**** The data ****

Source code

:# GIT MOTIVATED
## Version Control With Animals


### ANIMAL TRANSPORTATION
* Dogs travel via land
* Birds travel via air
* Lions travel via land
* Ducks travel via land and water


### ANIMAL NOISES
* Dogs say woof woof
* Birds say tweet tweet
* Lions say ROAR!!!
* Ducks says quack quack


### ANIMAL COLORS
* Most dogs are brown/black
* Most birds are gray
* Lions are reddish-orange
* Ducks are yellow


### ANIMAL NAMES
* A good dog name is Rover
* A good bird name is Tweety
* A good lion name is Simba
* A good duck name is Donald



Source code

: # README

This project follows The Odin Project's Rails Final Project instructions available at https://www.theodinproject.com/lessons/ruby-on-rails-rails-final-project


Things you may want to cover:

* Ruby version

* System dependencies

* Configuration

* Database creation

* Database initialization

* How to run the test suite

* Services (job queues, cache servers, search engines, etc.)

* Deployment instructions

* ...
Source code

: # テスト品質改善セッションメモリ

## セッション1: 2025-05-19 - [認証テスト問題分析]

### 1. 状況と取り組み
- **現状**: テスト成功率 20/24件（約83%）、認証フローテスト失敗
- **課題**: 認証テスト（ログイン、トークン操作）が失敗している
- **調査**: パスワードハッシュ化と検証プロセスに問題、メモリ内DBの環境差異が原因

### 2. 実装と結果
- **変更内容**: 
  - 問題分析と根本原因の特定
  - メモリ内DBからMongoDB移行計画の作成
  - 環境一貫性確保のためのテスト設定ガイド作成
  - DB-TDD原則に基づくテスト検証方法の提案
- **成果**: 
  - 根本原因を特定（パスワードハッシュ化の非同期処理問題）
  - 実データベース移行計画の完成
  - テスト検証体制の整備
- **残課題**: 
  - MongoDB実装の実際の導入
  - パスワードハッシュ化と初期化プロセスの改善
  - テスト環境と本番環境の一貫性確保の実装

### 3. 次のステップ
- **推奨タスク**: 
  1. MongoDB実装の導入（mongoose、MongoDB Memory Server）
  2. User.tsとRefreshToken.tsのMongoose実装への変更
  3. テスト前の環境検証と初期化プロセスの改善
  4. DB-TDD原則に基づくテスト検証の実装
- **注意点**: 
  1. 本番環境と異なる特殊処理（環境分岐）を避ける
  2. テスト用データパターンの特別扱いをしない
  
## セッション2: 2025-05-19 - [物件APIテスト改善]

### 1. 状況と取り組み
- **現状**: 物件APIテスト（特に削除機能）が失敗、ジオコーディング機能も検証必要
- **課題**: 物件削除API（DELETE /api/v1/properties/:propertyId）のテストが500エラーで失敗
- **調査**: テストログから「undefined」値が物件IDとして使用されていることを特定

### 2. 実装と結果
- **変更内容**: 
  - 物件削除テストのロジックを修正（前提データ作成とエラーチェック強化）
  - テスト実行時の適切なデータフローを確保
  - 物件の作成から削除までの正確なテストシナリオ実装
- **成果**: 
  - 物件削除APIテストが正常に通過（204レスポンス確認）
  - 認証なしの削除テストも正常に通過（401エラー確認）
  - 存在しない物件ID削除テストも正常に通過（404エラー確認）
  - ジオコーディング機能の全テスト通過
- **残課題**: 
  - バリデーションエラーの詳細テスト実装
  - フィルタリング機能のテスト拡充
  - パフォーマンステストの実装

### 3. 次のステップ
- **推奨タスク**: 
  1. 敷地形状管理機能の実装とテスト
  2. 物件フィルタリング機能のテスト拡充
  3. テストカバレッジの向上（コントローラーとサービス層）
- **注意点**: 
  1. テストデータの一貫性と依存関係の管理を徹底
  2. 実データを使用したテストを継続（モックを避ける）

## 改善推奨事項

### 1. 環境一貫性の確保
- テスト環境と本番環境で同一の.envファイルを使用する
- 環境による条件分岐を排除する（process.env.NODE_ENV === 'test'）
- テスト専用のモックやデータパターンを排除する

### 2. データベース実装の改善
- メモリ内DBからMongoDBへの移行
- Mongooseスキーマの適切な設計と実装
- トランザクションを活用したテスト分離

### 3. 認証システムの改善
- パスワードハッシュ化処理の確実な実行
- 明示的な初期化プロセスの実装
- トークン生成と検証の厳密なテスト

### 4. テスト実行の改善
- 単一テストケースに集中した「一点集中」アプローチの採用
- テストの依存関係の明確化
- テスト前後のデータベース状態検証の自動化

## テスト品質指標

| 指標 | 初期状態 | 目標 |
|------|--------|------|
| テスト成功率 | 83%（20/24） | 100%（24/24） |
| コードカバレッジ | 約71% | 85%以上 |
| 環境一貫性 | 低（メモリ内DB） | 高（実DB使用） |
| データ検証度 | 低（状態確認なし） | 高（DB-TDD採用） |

****

Requirement:
In the entries above, find the line holding "name is Donald" and the line holding "- **現状**: 物件APIテスト（特に削除機能）が失敗、ジオコーディング機能も検証必要"; print both of them and every line between, exactly, and nothing else.

Exercise response:
* A good duck name is Donald



Source code

: # README

This project follows The Odin Project's Rails Final Project instructions available at https://www.theodinproject.com/lessons/ruby-on-rails-rails-final-project


Things you may want to cover:

* Ruby version

* System dependencies

* Configuration

* Database creation

* Database initialization

* How to run the test suite

* Services (job queues, cache servers, search engines, etc.)

* Deployment instructions

* ...
Source code

: # テスト品質改善セッションメモリ

## セッション1: 2025-05-19 - [認証テスト問題分析]

### 1. 状況と取り組み
- **現状**: テスト成功率 20/24件（約83%）、認証フローテスト失敗
- **課題**: 認証テスト（ログイン、トークン操作）が失敗している
- **調査**: パスワードハッシュ化と検証プロセスに問題、メモリ内DBの環境差異が原因

### 2. 実装と結果
- **変更内容**: 
  - 問題分析と根本原因の特定
  - メモリ内DBからMongoDB移行計画の作成
  - 環境一貫性確保のためのテスト設定ガイド作成
  - DB-TDD原則に基づくテスト検証方法の提案
- **成果**: 
  - 根本原因を特定（パスワードハッシュ化の非同期処理問題）
  - 実データベース移行計画の完成
  - テスト検証体制の整備
- **残課題**: 
  - MongoDB実装の実際の導入
  - パスワードハッシュ化と初期化プロセスの改善
  - テスト環境と本番環境の一貫性確保の実装

### 3. 次のステップ
- **推奨タスク**: 
  1. MongoDB実装の導入（mongoose、MongoDB Memory Server）
  2. User.tsとRefreshToken.tsのMongoose実装への変更
  3. テスト前の環境検証と初期化プロセスの改善
  4. DB-TDD原則に基づくテスト検証の実装
- **注意点**: 
  1. 本番環境と異なる特殊処理（環境分岐）を避ける
  2. テスト用データパターンの特別扱いをしない
  
## セッション2: 2025-05-19 - [物件APIテスト改善]

### 1. 状況と取り組み
- **現状**: 物件APIテスト（特に削除機能）が失敗、ジオコーディング機能も検証必要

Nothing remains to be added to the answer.